Genetic Characterization of First-Line Drug-Resistance Mutations in Multidrug-Resistant <i>Mycobacterium tuberculosis</i>

Background Resistance to first-line anti-tuberculosis drugs in Mycobacterium tuberculosis represents a significant public health challenge, particularly in high-burden tuberculosis (TB) settings such as Pakistan, where multidrug-resistant (MDR) forms further complicate disease control efforts. Drug resistance is primarily associated with mutations in rpoB , inhA , katG , embA , embB , embC , and pncA . The emergence of novel, region-specific variants underscores the urgent need for integrating genomic surveillance into routine TB diagnostics and regional control programs. This study aimed to identify the spectrum of mutations contributing to first-line drug resistance in MDR-TB isolates from Khyber Pakhtunkhwa, Pakistan. Methods Whole-genome sequencing was performed on 16 clinical isolates (12 MDR and 4 drug-susceptible) to identify resistance-associated mutations in rpoB , inhA , katG , embA , embB , embC , and pncA . Detected variants were interpreted using the World Health Organization (WHO) mutation catalogue to determine their association with drug resistance. Phylogenetic relationships were inferred using the Bacterial and Viral Bioinformatics Resource Center (BV-BRC) platform. Results A total of 16 M. tuberculosis isolates were analyzed to evaluate resistance to first-line anti-tuberculosis drugs. In rpoB , 76 distinct variants were identified, including canonical mutations such as Ser450Leu and His445Arg, as well as a potentially novel substitution, Ser431Phe, predicted to confer high-level rifampicin resistance. The katG and inhA genes harbored 24 and 27 mutations, respectively, including well-characterized substitutions such as Ser315Thr and Ala114Glu, which are strongly associated with isoniazid resistance.
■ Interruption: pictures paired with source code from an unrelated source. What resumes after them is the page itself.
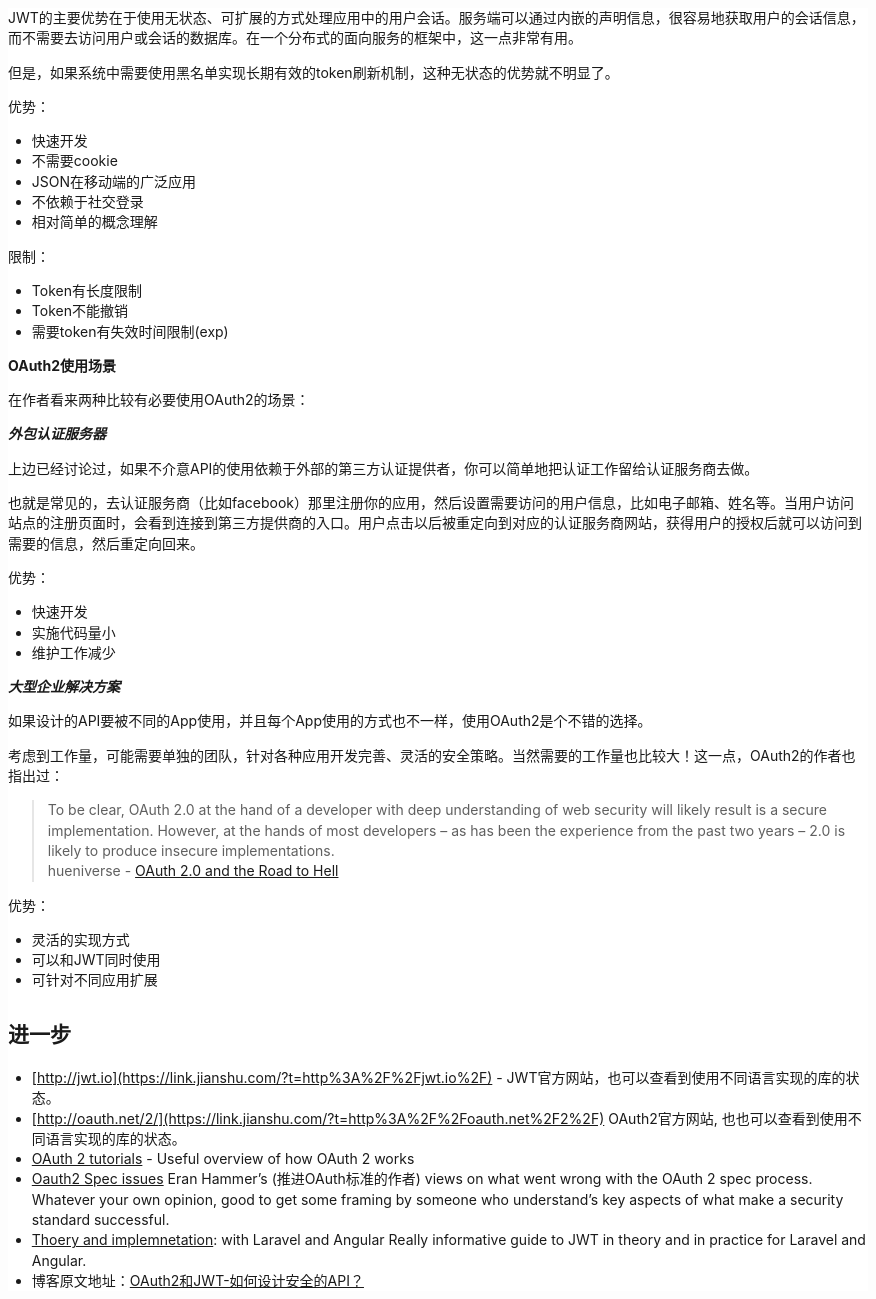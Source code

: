 JWT的主要优势在于使用无状态、可扩展的方式处理应用中的用户会话。服务端可以通过内嵌的声明信息，很容易地获取用户的会话信息，而不需要去访问用户或会话的数据库。在一个分布式的面向服务的框架中，这一点非常有用。

但是，如果系统中需要使用黑名单实现长期有效的token刷新机制，这种无状态的优势就不明显了。

优势：

- 快速开发
- 不需要cookie
- JSON在移动端的广泛应用
- 不依赖于社交登录
- 相对简单的概念理解

限制：

- Token有长度限制
- Token不能撤销
- 需要token有失效时间限制(exp)

**OAuth2使用场景**

在作者看来两种比较有必要使用OAuth2的场景：

***外包认证服务器***

上边已经讨论过，如果不介意API的使用依赖于外部的第三方认证提供者，你可以简单地把认证工作留给认证服务商去做。

也就是常见的，去认证服务商（比如facebook）那里注册你的应用，然后设置需要访问的用户信息，比如电子邮箱、姓名等。当用户访问站点的注册页面时，会看到连接到第三方提供商的入口。用户点击以后被重定向到对应的认证服务商网站，获得用户的授权后就可以访问到需要的信息，然后重定向回来。

优势：

- 快速开发
- 实施代码量小
- 维护工作减少

***大型企业解决方案***

如果设计的API要被不同的App使用，并且每个App使用的方式也不一样，使用OAuth2是个不错的选择。

考虑到工作量，可能需要单独的团队，针对各种应用开发完善、灵活的安全策略。当然需要的工作量也比较大！这一点，OAuth2的作者也指出过：

> To be clear, OAuth 2.0 at the hand of a developer with deep understanding of web security will likely result is a secure implementation. However, at the hands of most developers – as has been the experience from the past two years – 2.0 is likely to produce insecure implementations.  
> hueniverse - [OAuth 2.0 and the Road to Hell](https://link.jianshu.com/?t=https%3A%2F%2Fhueniverse.com%2F2012%2F07%2F26%2Foauth-2-0-and-the-road-to-hell%2F)

优势：

- 灵活的实现方式
- 可以和JWT同时使用
- 可针对不同应用扩展

## 进一步

- [http://jwt.io](https://link.jianshu.com/?t=http%3A%2F%2Fjwt.io%2F) - JWT官方网站，也可以查看到使用不同语言实现的库的状态。
- [http://oauth.net/2/](https://link.jianshu.com/?t=http%3A%2F%2Foauth.net%2F2%2F) OAuth2官方网站, 也也可以查看到使用不同语言实现的库的状态。
- [OAuth 2 tutorials](https://link.jianshu.com/?t=http%3A%2F%2Ftutorials.jenkov.com%2Foauth2%2Foverview.html) - Useful overview of how OAuth 2 works
- [Oauth2 Spec issues](https://link.jianshu.com/?t=http%3A%2F%2Fhueniverse.com%2F2012%2F07%2F26%2Foauth-2-0-and-the-road-to-hell%2F) Eran Hammer’s (推进OAuth标准的作者) views on what went wrong with the OAuth 2 spec process. Whatever your own opinion, good to get some framing by someone who understand’s key aspects of what make a security standard successful.
- [Thoery and implemnetation](https://link.jianshu.com/?t=http%3A%2F%2Fwww.toptal.com%2Fweb%2Fcookie-free-authentication-with-json-web-tokens-an-example-in-laravel-and-angularjs): with Laravel and Angular Really informative guide to JWT in theory and in practice for Laravel and Angular.
- 博客原文地址：[OAuth2和JWT-如何设计安全的API？](https://link.jianshu.com/?t=http%3A%2F%2Fwww.leshalv.net%2Fposts%2F9005%2F)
Mutations in embA and embB were linked to ethambutol resistance, with several variants localized within conserved transmembrane domains critical for drug interaction. Phylogenetic analysis revealed substantial genetic diversity and evidence of local transmission among MDR-TB isolates. Conclusions This study suggests that the genetic landscape of drug resistance in M. tuberculosis is highly dynamic in endemic regions. The findings highlight the importance of integrating region-specific mutation profiles into molecular diagnostic frameworks to enhance early detection, guide individualized therapeutic interventions, and strengthen strategies aimed at controlling the transmission of MDR-TB.